Consider the fried egg: slid into searing hot oil so it forms lacy, shatteringly crisp edges; steamed in a covered pan with a pat of butter until the whites are just set; flipped and pressed and seasoned with a healthy dose of salt and pepper. There are as many ways to fry an egg as there are cooks in the kitchen.
On this very site, we offer suggestions from basting to adding spices to going “animal-style” and cooking the whole thing in bacon fat. No matter how you do it, cooking an egg is messy. There are splatters. There’s grease. There’s turning your head and saying “eh, I’ll clean it up later.” And while you can lower the temperature (and, yes, have less splattering), this leads to its own challenges. Like, for example, the whites might well cook through, but the yolks will be overcooked.
So, forget all this. The easy way to make splatter-free fried eggs: don’t use heat—at least not at first. This less-mess method comes from New Orleans chef John Besh (August, Domenica). He learned it in Germany, where he did his apprenticeship at a restaurant in a hotel called The Spielweg, not far from Basel, Switzerland.
“I thought I knew a thing or two about eggs,” Besh says. He grew up with crispy-edged, Southern-style eggs cooked in bacon fat, having them on a fairly regular basis. So, when his chef asked him to fry an egg, “I went about cooking it the way I knew how and he was like, ‘Oh, no. It’s all wrong.’” Basically, the chef threw a fit before showing Besh the right way to fry an egg.
Here’s how that chef did it, and how Besh fries an egg to this day:
1. Take a cold pan (a small cast-iron skillet works well for this) and rub it all over with the best butter. (Besh says they used “mountain butter” in Germany.)
2. Place the pan on a medium burner and (don’t wait until it’s hot!) and crack an egg right into the center of the pan.
3. Turn the heat to low, and allow the egg white to slowly cook—so it’s not popping and sizzling. By the time the egg white is completely cooked, the egg yolk will also reach the perfect temperature.

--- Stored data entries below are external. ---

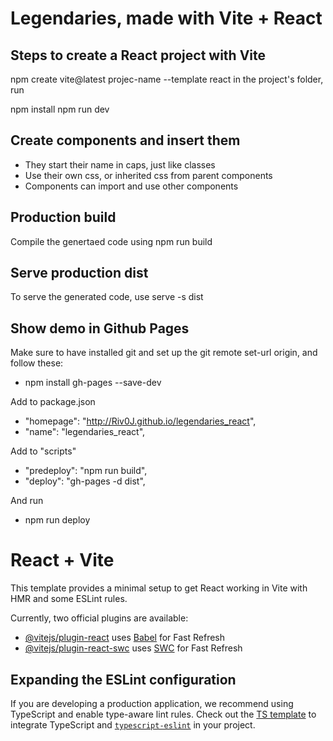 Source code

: # Legendaries, made with Vite + React

## Steps to create a React project with Vite

npm create vite@latest projec-name --template react
in the project's folder, run

npm install
npm run dev

## Create components and insert them

- They start their name in caps, just like classes
- Use their own css, or inherited css from parent components
- Components can import and use other components

## Production build

Compile the genertaed code using
npm run build

## Serve production dist

To serve the generated code, use
serve -s dist

## Show demo in Github Pages 

Make sure to have installed git and set up the git remote set-url origin, and follow these:
- npm install gh-pages --save-dev

Add to package.json
- "homepage": "http://Riv0J.github.io/legendaries_react",
- "name": "legendaries_react",

Add to "scripts"
- "predeploy": "npm run build",
- "deploy": "gh-pages -d dist",

And run
- npm run deploy

# React + Vite

This template provides a minimal setup to get React working in Vite with HMR and some ESLint rules.

Currently, two official plugins are available:

- [@vitejs/plugin-react](https://github.com/vitejs/vite-plugin-react/blob/main/packages/plugin-react/README.md) uses [Babel](https://babeljs.io/) for Fast Refresh
- [@vitejs/plugin-react-swc](https://github.com/vitejs/vite-plugin-react-swc) uses [SWC](https://swc.rs/) for Fast Refresh

## Expanding the ESLint configuration

If you are developing a production application, we recommend using TypeScript and enable type-aware lint rules. Check out the [TS template](https://github.com/vitejs/vite/tree/main/packages/create-vite/template-react-ts) to integrate TypeScript and [`typescript-eslint`](https://typescript-eslint.io) in your project.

The result of this patience: “It’s almost like this beautiful, warm egg yolk pudding on top of these perfectly coagulated egg whites,” Besh says.
As for what to serve your perfectly cooked eggs white with, here are some ideas:
- Besh suggests cheesy grits, bacon or sausage, and biscuits
- On their on, with toast (obviously)
- On top of a bowl of pasta that might need a little bulking up
- On top of salad (they’re like their own kind of dressing)
- You could go fancy and serve them with caviar and fresh shaved porcini mushrooms, like Besh does at his restaurant August.
- On polenta (less fancy, but very delicious)
- On fried rice
- With a stir-fry
And with literally anything else. Because as Besh says, “What’s not to like with an egg on top?”